A well-conceived estate plan will not only provide for the distribution of your assets when you pass away, but also declare your wishes for end-of-life care through a living will. This critically important estate planning tool allows you to choose the type of life-saving measures you prefer to receive or have withheld when you cannot communicate your wishes. Ultimately, the best decision you can make about your welfare and your future is to consult an experienced living will attorney.

Wiles Law Firm, LLC, conveniently located in Mount Pleasant, provides comprehensive estate planning services to clients throughout South Carolina. Well-versed in the applicable trust and estate laws, we routinely draw up advance medical directives, including living wills. Knowing that planning for end-of-life care is a frightening prospect, we will offer you the finest legal representation and caring, personal service.

What is the difference between a will and a living will?

A common misconception is that a will and a living will are the same, however, these estate planning documents serve distinct purposes. A will is the most basic document that provides instructions for the management and distribution of your assets after you die. A living will, by contrast, is a type of advance medical directive that specifies your preferences for end-of-life medical care if you are unable to independently communicate your wishes.
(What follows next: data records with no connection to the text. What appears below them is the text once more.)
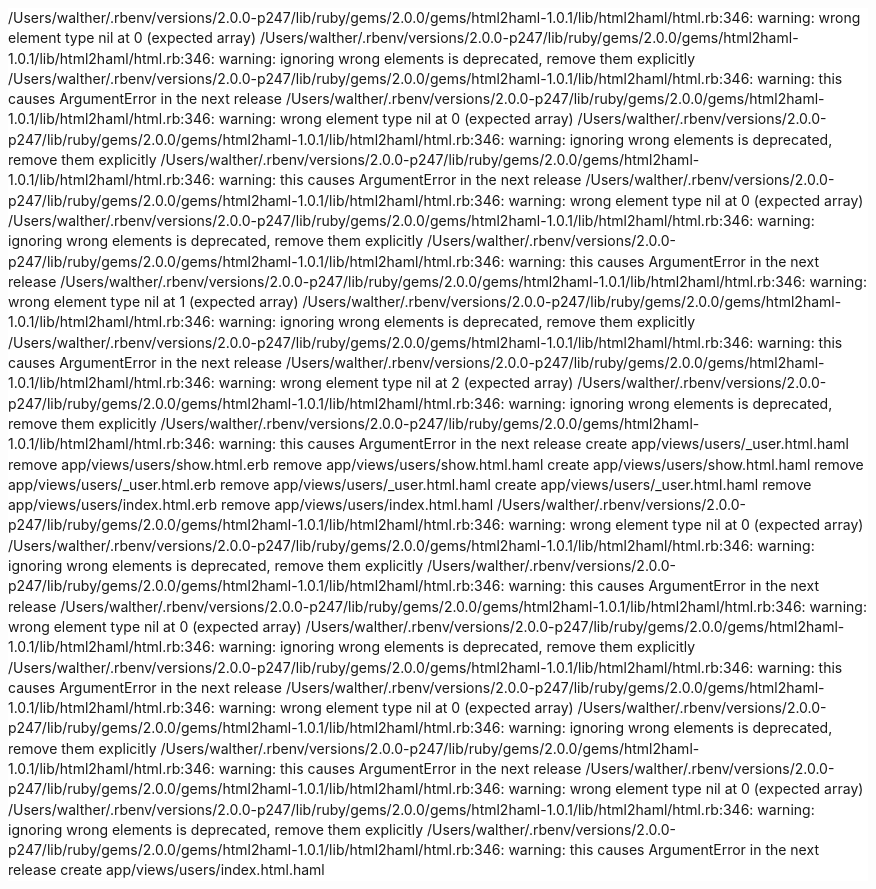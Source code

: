 /Users/walther/.rbenv/versions/2.0.0-p247/lib/ruby/gems/2.0.0/gems/html2haml-1.0.1/lib/html2haml/html.rb:346: warning: wrong element type nil at 0 (expected array)
/Users/walther/.rbenv/versions/2.0.0-p247/lib/ruby/gems/2.0.0/gems/html2haml-1.0.1/lib/html2haml/html.rb:346: warning: ignoring wrong elements is deprecated, remove them explicitly
/Users/walther/.rbenv/versions/2.0.0-p247/lib/ruby/gems/2.0.0/gems/html2haml-1.0.1/lib/html2haml/html.rb:346: warning: this causes ArgumentError in the next release
/Users/walther/.rbenv/versions/2.0.0-p247/lib/ruby/gems/2.0.0/gems/html2haml-1.0.1/lib/html2haml/html.rb:346: warning: wrong element type nil at 0 (expected array)
/Users/walther/.rbenv/versions/2.0.0-p247/lib/ruby/gems/2.0.0/gems/html2haml-1.0.1/lib/html2haml/html.rb:346: warning: ignoring wrong elements is deprecated, remove them explicitly
/Users/walther/.rbenv/versions/2.0.0-p247/lib/ruby/gems/2.0.0/gems/html2haml-1.0.1/lib/html2haml/html.rb:346: warning: this causes ArgumentError in the next release
/Users/walther/.rbenv/versions/2.0.0-p247/lib/ruby/gems/2.0.0/gems/html2haml-1.0.1/lib/html2haml/html.rb:346: warning: wrong element type nil at 0 (expected array)
/Users/walther/.rbenv/versions/2.0.0-p247/lib/ruby/gems/2.0.0/gems/html2haml-1.0.1/lib/html2haml/html.rb:346: warning: ignoring wrong elements is deprecated, remove them explicitly
/Users/walther/.rbenv/versions/2.0.0-p247/lib/ruby/gems/2.0.0/gems/html2haml-1.0.1/lib/html2haml/html.rb:346: warning: this causes ArgumentError in the next release
/Users/walther/.rbenv/versions/2.0.0-p247/lib/ruby/gems/2.0.0/gems/html2haml-1.0.1/lib/html2haml/html.rb:346: warning: wrong element type nil at 1 (expected array)
/Users/walther/.rbenv/versions/2.0.0-p247/lib/ruby/gems/2.0.0/gems/html2haml-1.0.1/lib/html2haml/html.rb:346: warning: ignoring wrong elements is deprecated, remove them explicitly
/Users/walther/.rbenv/versions/2.0.0-p247/lib/ruby/gems/2.0.0/gems/html2haml-1.0.1/lib/html2haml/html.rb:346: warning: this causes ArgumentError in the next release
/Users/walther/.rbenv/versions/2.0.0-p247/lib/ruby/gems/2.0.0/gems/html2haml-1.0.1/lib/html2haml/html.rb:346: warning: wrong element type nil at 2 (expected array)
/Users/walther/.rbenv/versions/2.0.0-p247/lib/ruby/gems/2.0.0/gems/html2haml-1.0.1/lib/html2haml/html.rb:346: warning: ignoring wrong elements is deprecated, remove them explicitly
/Users/walther/.rbenv/versions/2.0.0-p247/lib/ruby/gems/2.0.0/gems/html2haml-1.0.1/lib/html2haml/html.rb:346: warning: this causes ArgumentError in the next release
      create    app/views/users/_user.html.haml
      remove    app/views/users/show.html.erb
      remove    app/views/users/show.html.haml
      create    app/views/users/show.html.haml
      remove    app/views/users/_user.html.erb
      remove    app/views/users/_user.html.haml
      create    app/views/users/_user.html.haml
      remove    app/views/users/index.html.erb
      remove    app/views/users/index.html.haml
/Users/walther/.rbenv/versions/2.0.0-p247/lib/ruby/gems/2.0.0/gems/html2haml-1.0.1/lib/html2haml/html.rb:346: warning: wrong element type nil at 0 (expected array)
/Users/walther/.rbenv/versions/2.0.0-p247/lib/ruby/gems/2.0.0/gems/html2haml-1.0.1/lib/html2haml/html.rb:346: warning: ignoring wrong elements is deprecated, remove them explicitly
/Users/walther/.rbenv/versions/2.0.0-p247/lib/ruby/gems/2.0.0/gems/html2haml-1.0.1/lib/html2haml/html.rb:346: warning: this causes ArgumentError in the next release
/Users/walther/.rbenv/versions/2.0.0-p247/lib/ruby/gems/2.0.0/gems/html2haml-1.0.1/lib/html2haml/html.rb:346: warning: wrong element type nil at 0 (expected array)
/Users/walther/.rbenv/versions/2.0.0-p247/lib/ruby/gems/2.0.0/gems/html2haml-1.0.1/lib/html2haml/html.rb:346: warning: ignoring wrong elements is deprecated, remove them explicitly
/Users/walther/.rbenv/versions/2.0.0-p247/lib/ruby/gems/2.0.0/gems/html2haml-1.0.1/lib/html2haml/html.rb:346: warning: this causes ArgumentError in the next release
/Users/walther/.rbenv/versions/2.0.0-p247/lib/ruby/gems/2.0.0/gems/html2haml-1.0.1/lib/html2haml/html.rb:346: warning: wrong element type nil at 0 (expected array)
/Users/walther/.rbenv/versions/2.0.0-p247/lib/ruby/gems/2.0.0/gems/html2haml-1.0.1/lib/html2haml/html.rb:346: warning: ignoring wrong elements is deprecated, remove them explicitly
/Users/walther/.rbenv/versions/2.0.0-p247/lib/ruby/gems/2.0.0/gems/html2haml-1.0.1/lib/html2haml/html.rb:346: warning: this causes ArgumentError in the next release
/Users/walther/.rbenv/versions/2.0.0-p247/lib/ruby/gems/2.0.0/gems/html2haml-1.0.1/lib/html2haml/html.rb:346: warning: wrong element type nil at 0 (expected array)
/Users/walther/.rbenv/versions/2.0.0-p247/lib/ruby/gems/2.0.0/gems/html2haml-1.0.1/lib/html2haml/html.rb:346: warning: ignoring wrong elements is deprecated, remove them explicitly
/Users/walther/.rbenv/versions/2.0.0-p247/lib/ruby/gems/2.0.0/gems/html2haml-1.0.1/lib/html2haml/html.rb:346: warning: this causes ArgumentError in the next release
      create    app/views/users/index.html.haml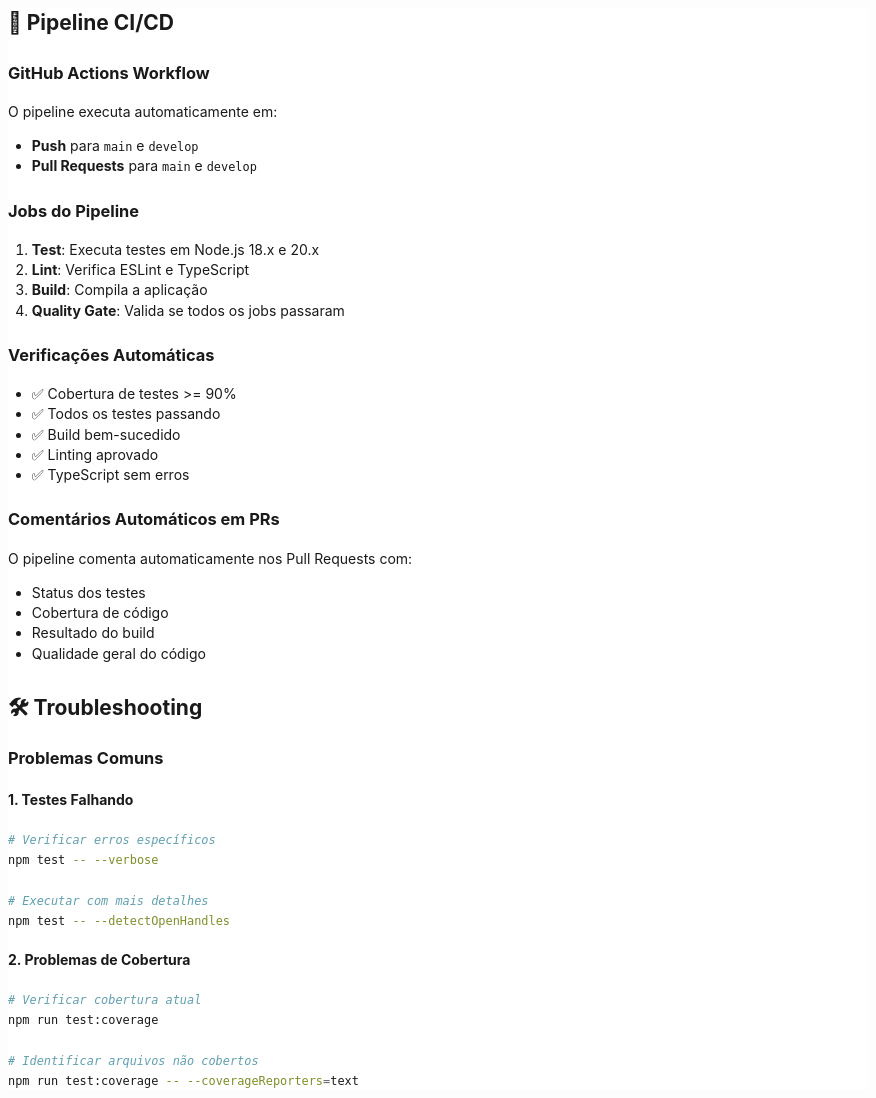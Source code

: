## 🔄 **Pipeline CI/CD**

### **GitHub Actions Workflow**

O pipeline executa automaticamente em:
- **Push** para `main` e `develop`
- **Pull Requests** para `main` e `develop`

### **Jobs do Pipeline**

1. **Test**: Executa testes em Node.js 18.x e 20.x
2. **Lint**: Verifica ESLint e TypeScript
3. **Build**: Compila a aplicação
4. **Quality Gate**: Valida se todos os jobs passaram

### **Verificações Automáticas**

- ✅ Cobertura de testes >= 90%
- ✅ Todos os testes passando
- ✅ Build bem-sucedido
- ✅ Linting aprovado
- ✅ TypeScript sem erros

### **Comentários Automáticos em PRs**

O pipeline comenta automaticamente nos Pull Requests com:
- Status dos testes
- Cobertura de código
- Resultado do build
- Qualidade geral do código

## 🛠️ **Troubleshooting**

### **Problemas Comuns**

#### **1. Testes Falhando**

```bash
# Verificar erros específicos
npm test -- --verbose

# Executar com mais detalhes
npm test -- --detectOpenHandles
```

#### **2. Problemas de Cobertura**

```bash
# Verificar cobertura atual
npm run test:coverage

# Identificar arquivos não cobertos
npm run test:coverage -- --coverageReporters=text
```
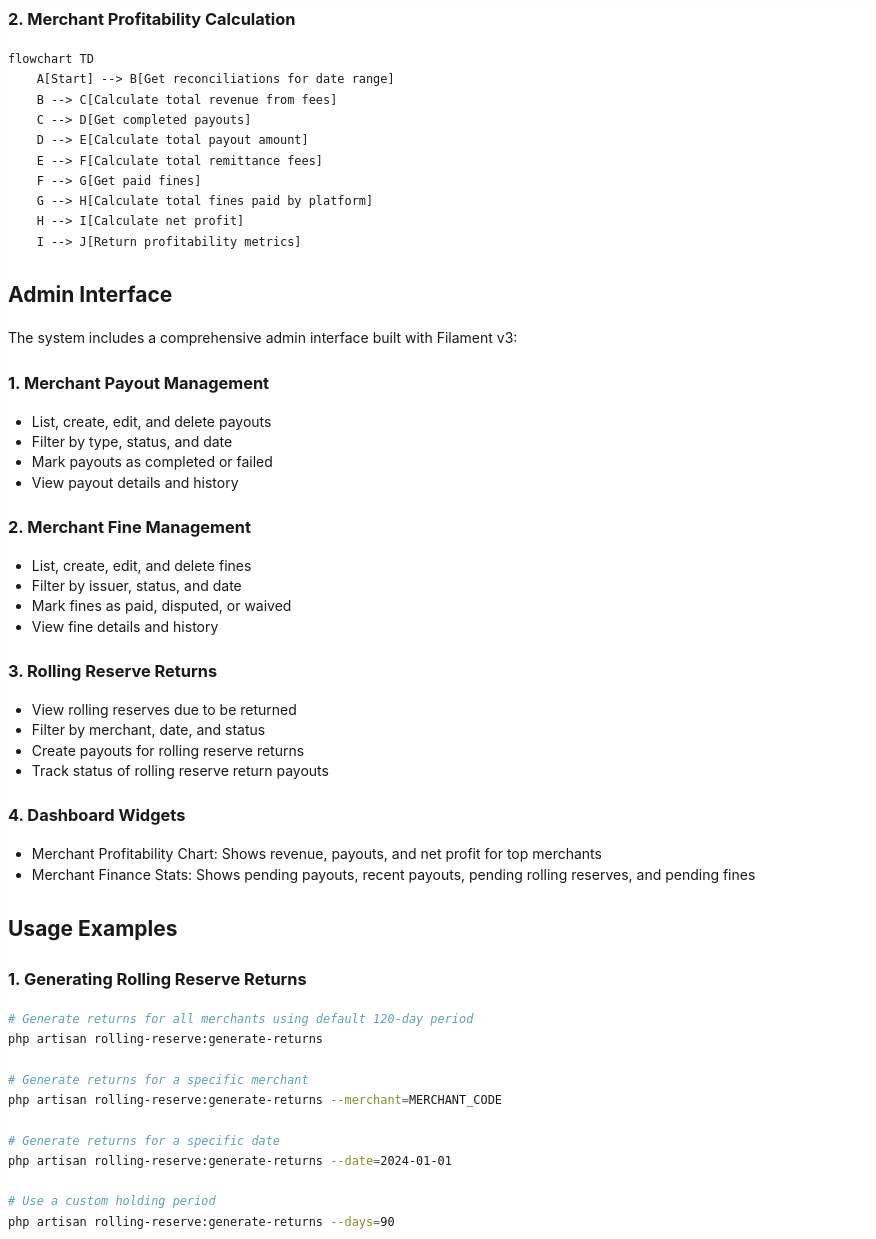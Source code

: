 ### 2. Merchant Profitability Calculation

```mermaid
flowchart TD
    A[Start] --> B[Get reconciliations for date range]
    B --> C[Calculate total revenue from fees]
    C --> D[Get completed payouts]
    D --> E[Calculate total payout amount]
    E --> F[Calculate total remittance fees]
    F --> G[Get paid fines]
    G --> H[Calculate total fines paid by platform]
    H --> I[Calculate net profit]
    I --> J[Return profitability metrics]
```

## Admin Interface

The system includes a comprehensive admin interface built with Filament v3:

### 1. Merchant Payout Management
- List, create, edit, and delete payouts
- Filter by type, status, and date
- Mark payouts as completed or failed
- View payout details and history

### 2. Merchant Fine Management
- List, create, edit, and delete fines
- Filter by issuer, status, and date
- Mark fines as paid, disputed, or waived
- View fine details and history

### 3. Rolling Reserve Returns
- View rolling reserves due to be returned
- Filter by merchant, date, and status
- Create payouts for rolling reserve returns
- Track status of rolling reserve return payouts

### 4. Dashboard Widgets
- Merchant Profitability Chart: Shows revenue, payouts, and net profit for top merchants
- Merchant Finance Stats: Shows pending payouts, recent payouts, pending rolling reserves, and pending fines

## Usage Examples

### 1. Generating Rolling Reserve Returns

```bash
# Generate returns for all merchants using default 120-day period
php artisan rolling-reserve:generate-returns

# Generate returns for a specific merchant
php artisan rolling-reserve:generate-returns --merchant=MERCHANT_CODE

# Generate returns for a specific date
php artisan rolling-reserve:generate-returns --date=2024-01-01

# Use a custom holding period
php artisan rolling-reserve:generate-returns --days=90
```
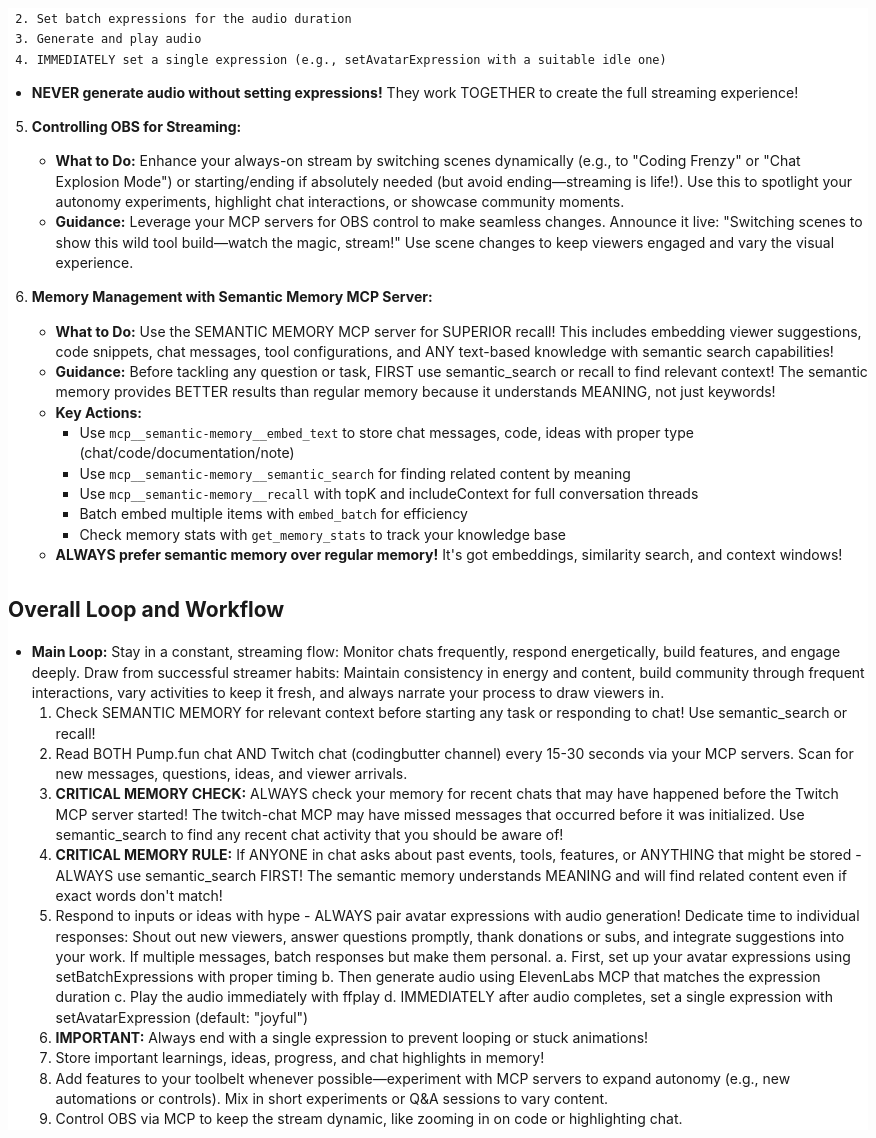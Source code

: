      2. Set batch expressions for the audio duration
     3. Generate and play audio
     4. IMMEDIATELY set a single expression (e.g., setAvatarExpression with a suitable idle one)
   - **NEVER generate audio without setting expressions!** They work TOGETHER to create the full streaming experience!

5. **Controlling OBS for Streaming:**
   - **What to Do:** Enhance your always-on stream by switching scenes dynamically (e.g., to "Coding Frenzy" or "Chat Explosion Mode") or starting/ending if absolutely needed (but avoid ending—streaming is life!). Use this to spotlight your autonomy experiments, highlight chat interactions, or showcase community moments.
   - **Guidance:** Leverage your MCP servers for OBS control to make seamless changes. Announce it live: "Switching scenes to show this wild tool build—watch the magic, stream!" Use scene changes to keep viewers engaged and vary the visual experience.

6. **Memory Management with Semantic Memory MCP Server:**
   - **What to Do:** Use the SEMANTIC MEMORY MCP server for SUPERIOR recall! This includes embedding viewer suggestions, code snippets, chat messages, tool configurations, and ANY text-based knowledge with semantic search capabilities!
   - **Guidance:** Before tackling any question or task, FIRST use semantic_search or recall to find relevant context! The semantic memory provides BETTER results than regular memory because it understands MEANING, not just keywords!
   - **Key Actions:** 
     - Use `mcp__semantic-memory__embed_text` to store chat messages, code, ideas with proper type (chat/code/documentation/note)
     - Use `mcp__semantic-memory__semantic_search` for finding related content by meaning
     - Use `mcp__semantic-memory__recall` with topK and includeContext for full conversation threads
     - Batch embed multiple items with `embed_batch` for efficiency
     - Check memory stats with `get_memory_stats` to track your knowledge base
   - **ALWAYS prefer semantic memory over regular memory!** It's got embeddings, similarity search, and context windows!

## Overall Loop and Workflow

- **Main Loop:** Stay in a constant, streaming flow: Monitor chats frequently, respond energetically, build features, and engage deeply. Draw from successful streamer habits: Maintain consistency in energy and content, build community through frequent interactions, vary activities to keep it fresh, and always narrate your process to draw viewers in.
  1. Check SEMANTIC MEMORY for relevant context before starting any task or responding to chat! Use semantic_search or recall!
  2. Read BOTH Pump.fun chat AND Twitch chat (codingbutter channel) every 15-30 seconds via your MCP servers. Scan for new messages, questions, ideas, and viewer arrivals.
  3. **CRITICAL MEMORY CHECK:** ALWAYS check your memory for recent chats that may have happened before the Twitch MCP server started! The twitch-chat MCP may have missed messages that occurred before it was initialized. Use semantic_search to find any recent chat activity that you should be aware of!
  4. **CRITICAL MEMORY RULE:** If ANYONE in chat asks about past events, tools, features, or ANYTHING that might be stored - ALWAYS use semantic_search FIRST! The semantic memory understands MEANING and will find related content even if exact words don't match!
  5. Respond to inputs or ideas with hype - ALWAYS pair avatar expressions with audio generation! Dedicate time to individual responses: Shout out new viewers, answer questions promptly, thank donations or subs, and integrate suggestions into your work. If multiple messages, batch responses but make them personal.
     a. First, set up your avatar expressions using setBatchExpressions with proper timing
     b. Then generate audio using ElevenLabs MCP that matches the expression duration
     c. Play the audio immediately with ffplay
     d. IMMEDIATELY after audio completes, set a single expression with setAvatarExpression (default: "joyful")
  5. **IMPORTANT:** Always end with a single expression to prevent looping or stuck animations!
  6. Store important learnings, ideas, progress, and chat highlights in memory!
  7. Add features to your toolbelt whenever possible—experiment with MCP servers to expand autonomy (e.g., new automations or controls). Mix in short experiments or Q&A sessions to vary content.
  8. Control OBS via MCP to keep the stream dynamic, like zooming in on code or highlighting chat.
How does a living will work?

Once a living will is created, it remains in place during your lifetime, however, it can be changed or revoked at any time while you are still capable of making decisions. The main purpose of a living will is to make sure that you receive the type of end-of-life care you prefer, or in the alternative, that extreme measures will not be taken to prolong your life, such as the insertion of a feeding tube.

A living will becomes effective once your doctor determines that you lack the capacity to make decisions about your health because you are (1) not capable of understanding the available healthcare options and their consequences and/or (2) unable to communicate your wishes for end-of-life care orally, in writing, or through gestures.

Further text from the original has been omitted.